[Swift-user] Remote SGE cluster
Mihael Hategan
hategan at mcs.anl.gov
Tue May 5 14:27:46 CDT 2015
Hi,
Have you modified any jar files or copied them from another swift
package?
The coaster bootstrap stores checksums of the jar files that it needs
(calculated at swift compile time) and checks all jar files that come
over an unsecured network against them. Maybe there should be a tool to
update these checksums when needed, not just at compile time.
Mihael
On Tue, 2015-05-05 at 11:01 -0300, Igor Russo wrote:
> Hi Mihael,
>
> Sorry to bother you again.
>
> You were right, after configuring the port forwarding the script is able to
> connect.
>
> But i still get an error "Checksum does not match".
>
> Here goes the content of the ~/coaster-bootstrap-xxx.log file:
>
> using plain mode
> BS: http://189.12.232.9:50006
> which: no gmd5sum in
> (/opt/openmpi/bin:/usr/lib64/qt-3.3/bin:/usr/local/bin:/bin:/usr/bin:/usr/local/sbin:/usr/sbin:/sbin:/opt/bio/ncbi/bin:/opt/bio/mpiblast/bin:/opt/bio/EMBOSS/bin:/opt/bio/clustalw/bin:/opt/bio/tcoffee/bin:/opt/bio/hmmer/bin:/opt/bio/phylip/exe:/opt/bio/mrbayes:/opt/bio/fasta:/opt/bio/glimmer/bin:/opt/bio/glimmer/scripts:/opt/bio/gromacs/bin:/opt/bio/gmap/bin:/opt/bio/tigr/bin:/opt/bio/autodocksuite/bin:/opt/bio/wgs/bin:/opt/eclipse:/opt/ganglia/bin:/opt/ganglia/sbin:/usr/java/latest/bin:/opt/maven/bin:/opt/pdsh/bin:/opt/rocks/bin:/opt/rocks/sbin:/opt/condor/bin:/opt/condor/sbin:/opt/gridengine/bin/linux-x64)

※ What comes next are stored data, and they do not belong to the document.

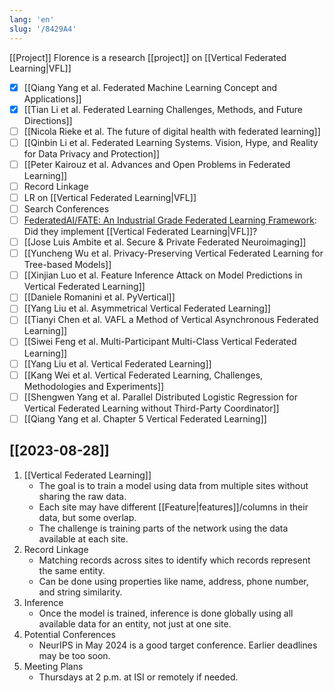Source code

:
 ```yaml
---
lang: 'en'
slug: '/8429A4'
---
```


[[Project]] Florence is a research [[project]] on [[Vertical Federated Learning|VFL]]

- [x] [[Qiang Yang et al. Federated Machine Learning Concept and Applications]]
- [x] [[Tian Li et al. Federated Learning Challenges, Methods, and Future Directions]]
- [ ] [[Nicola Rieke et al. The future of digital health with federated learning]]
- [ ] [[Qinbin Li et al. Federated Learning Systems. Vision, Hype, and Reality for Data Privacy and Protection]]
- [ ] [[Peter Kairouz et al. Advances and Open Problems in Federated Learning]]
- [ ] Record Linkage
- [ ] LR on [[Vertical Federated Learning|VFL]]
- [ ] Search Conferences
- [ ] [FederatedAI/FATE: An Industrial Grade Federated Learning Framework](https://github.com/FederatedAI/FATE): Did they implement [[Vertical Federated Learning|VFL]]?
- [ ] [[Jose Luis Ambite et al. Secure & Private Federated Neuroimaging]]
- [ ] [[Yuncheng Wu et al. Privacy-Preserving Vertical Federated Learning for Tree-based Models]]
- [ ] [[Xinjian Luo et al. Feature Inference Attack on Model Predictions in Vertical Federated Learning]]
- [ ] [[Daniele Romanini et al. PyVertical]]
- [ ] [[Yang Liu et al. Asymmetrical Vertical Federated Learning]]
- [ ] [[Tianyi Chen et al. VAFL a Method of Vertical Asynchronous Federated Learning]]
- [ ] [[Siwei Feng et al. Multi-Participant Multi-Class Vertical Federated Learning]]
- [ ] [[Yang Liu et al. Vertical Federated Learning]]
- [ ] [[Kang Wei et al. Vertical Federated Learning, Challenges, Methodologies and Experiments]]
- [ ] [[Shengwen Yang et al. Parallel Distributed Logistic Regression for Vertical Federated Learning without Third-Party Coordinator]]
- [ ] [[Qiang Yang et al. Chapter 5 Vertical Federated Learning]]

## [[2023-08-28]]

1. [[Vertical Federated Learning]]
   - The goal is to train a model using data from multiple sites without sharing the raw data.
   - Each site may have different [[Feature|features]]/columns in their data, but some overlap.
   - The challenge is training parts of the network using the data available at each site.
1. Record Linkage
   - Matching records across sites to identify which records represent the same entity.
   - Can be done using properties like name, address, phone number, and string similarity.
1. Inference
   - Once the model is trained, inference is done globally using all available data for an entity, not just at one site.
1. Potential Conferences
   - NeurIPS in May 2024 is a good target conference. Earlier deadlines may be too soon.
1. Meeting Plans
   - Thursdays at 2 p.m. at ISI or remotely if needed.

> Expected checksum: 9b7bd5a96a2912cf8d06d1a2fd891620
> Computed checksum: 9b7bd5a96a2912cf8d06d1a2fd891620
> JAVA=/usr/java/latest/bin/java
> plain /usr/java/latest/bin/java -Djava=/usr/java/latest/bin/java -Xmx64M
> -DGLOBUS_TCP_PORT_RANGE=
> -DX509_USER_PROXY=/home/igor/.globus/sshproxy-1344874142-1432003400
> -DX509_CERT_DIR=/home/igor/.globus/sshCAcert-1344874142-1432003400.pem
> -DGLOBUS_HOSTNAME=cluster.mmc.ufjf.br -Duser.home=/home/igor -jar
> /tmp/bootstrap.xTzo3v http://189.12.232.9:50006 https://189.12.232.9:50005
> 11100954039
> Failed to download cog-provider-coaster-0.3.jar:
> java.lang.RuntimeException: Checksum does not match.
>
>
> Thanks,
> Igor
>
> 2015-05-04 18:52 GMT-03:00 Mihael Hategan <hategan at mcs.anl.gov>:
>
> >
> > Hi,
> >
> > In most cases (globus, coasters), the service side (legion in this case)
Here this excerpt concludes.